Taking vitamin supplements is thought to help ward off health problems like cancer, but a new study shows they may actually worsen conditions in some people.
Swedish researchers gave antioxidants to laboratory mice with early-stage lung cancer. Rather than staving off the cancerous growths in mice, the supplements caused the tumors to multiply and become so aggressive that the animals died twice as fast as the mice that did not receive the supplements. The researchers theorized that the extra vitamins actually blocked one of the body’s key cancer-fighting mechanisms.
General health recommendations cannot be based on animal studies, researchers pointed out, however the results should give one pause. Those at high risk for lung cancer, such as former smokers, should be aware that taking extra antioxidant supplements could speed up tumor growth.
Antioxidants are substances that may prevent or delay some types of cell damage. They are found in many foods, including fruits and vegetables. Synthetic forms are also found in dietary supplements, such as beta-carotene, lutein, lycopene, selenium, and vitamins A, C, and E.

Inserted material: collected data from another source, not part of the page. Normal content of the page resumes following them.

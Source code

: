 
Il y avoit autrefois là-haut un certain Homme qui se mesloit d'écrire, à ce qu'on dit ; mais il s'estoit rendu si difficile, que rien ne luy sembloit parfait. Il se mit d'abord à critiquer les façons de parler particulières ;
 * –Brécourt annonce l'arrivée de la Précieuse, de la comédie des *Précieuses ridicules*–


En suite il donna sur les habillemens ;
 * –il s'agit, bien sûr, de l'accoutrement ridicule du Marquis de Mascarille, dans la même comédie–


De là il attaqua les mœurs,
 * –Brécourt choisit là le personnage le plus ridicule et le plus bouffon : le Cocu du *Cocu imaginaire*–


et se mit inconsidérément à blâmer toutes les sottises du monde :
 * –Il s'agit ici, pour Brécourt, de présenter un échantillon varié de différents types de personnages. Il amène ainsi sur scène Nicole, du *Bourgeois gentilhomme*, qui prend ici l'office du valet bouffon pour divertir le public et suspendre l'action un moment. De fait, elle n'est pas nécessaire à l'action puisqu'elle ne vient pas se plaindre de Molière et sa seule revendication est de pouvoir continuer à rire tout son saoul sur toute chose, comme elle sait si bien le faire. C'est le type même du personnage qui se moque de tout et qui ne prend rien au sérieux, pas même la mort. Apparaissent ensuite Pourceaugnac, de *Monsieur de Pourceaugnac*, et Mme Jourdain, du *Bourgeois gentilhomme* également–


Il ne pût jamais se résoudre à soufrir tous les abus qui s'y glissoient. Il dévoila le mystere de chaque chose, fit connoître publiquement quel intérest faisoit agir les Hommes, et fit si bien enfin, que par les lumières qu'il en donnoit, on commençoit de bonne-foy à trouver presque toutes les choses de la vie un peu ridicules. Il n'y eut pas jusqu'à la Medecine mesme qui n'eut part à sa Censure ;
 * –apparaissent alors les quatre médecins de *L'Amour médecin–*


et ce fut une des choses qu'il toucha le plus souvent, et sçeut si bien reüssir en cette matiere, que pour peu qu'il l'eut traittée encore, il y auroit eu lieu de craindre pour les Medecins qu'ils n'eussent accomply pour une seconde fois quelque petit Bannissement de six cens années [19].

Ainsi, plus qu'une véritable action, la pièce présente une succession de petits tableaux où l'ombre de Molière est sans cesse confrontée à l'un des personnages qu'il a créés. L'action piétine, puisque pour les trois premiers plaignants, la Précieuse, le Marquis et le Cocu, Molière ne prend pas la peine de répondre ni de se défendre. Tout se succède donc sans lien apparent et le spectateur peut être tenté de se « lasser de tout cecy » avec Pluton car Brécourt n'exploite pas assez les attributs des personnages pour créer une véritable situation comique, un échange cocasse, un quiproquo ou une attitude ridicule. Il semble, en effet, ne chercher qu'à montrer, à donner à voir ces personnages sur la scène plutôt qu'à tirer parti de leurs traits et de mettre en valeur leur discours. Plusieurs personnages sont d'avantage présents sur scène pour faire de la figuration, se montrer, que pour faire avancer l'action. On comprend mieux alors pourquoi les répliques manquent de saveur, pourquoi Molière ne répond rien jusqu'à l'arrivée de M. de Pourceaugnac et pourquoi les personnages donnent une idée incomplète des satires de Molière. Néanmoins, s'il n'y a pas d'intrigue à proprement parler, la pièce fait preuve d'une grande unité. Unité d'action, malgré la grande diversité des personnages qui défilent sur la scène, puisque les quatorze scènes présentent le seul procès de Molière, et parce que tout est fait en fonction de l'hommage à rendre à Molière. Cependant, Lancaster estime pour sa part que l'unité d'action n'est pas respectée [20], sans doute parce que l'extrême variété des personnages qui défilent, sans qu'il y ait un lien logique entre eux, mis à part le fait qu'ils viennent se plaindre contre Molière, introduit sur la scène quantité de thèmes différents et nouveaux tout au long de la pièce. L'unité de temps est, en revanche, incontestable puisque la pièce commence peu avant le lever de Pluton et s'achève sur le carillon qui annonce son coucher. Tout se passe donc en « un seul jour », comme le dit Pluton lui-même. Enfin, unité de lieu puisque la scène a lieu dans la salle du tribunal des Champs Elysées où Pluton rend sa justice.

Studies have shown mixed results when it comes to the benefit of supplements in preventing cancer, and some have shown that the vitamins can do more harm than good. For example, beta-carotene has been linked to an increased risk of lung cancer in smokers, and vitamin E supplements have been shown to increase a man’s risk of prostate cancer.
The National Cancer Institute advises patients with cancer to use antioxidants supplements with caution until more about the vitamins is known.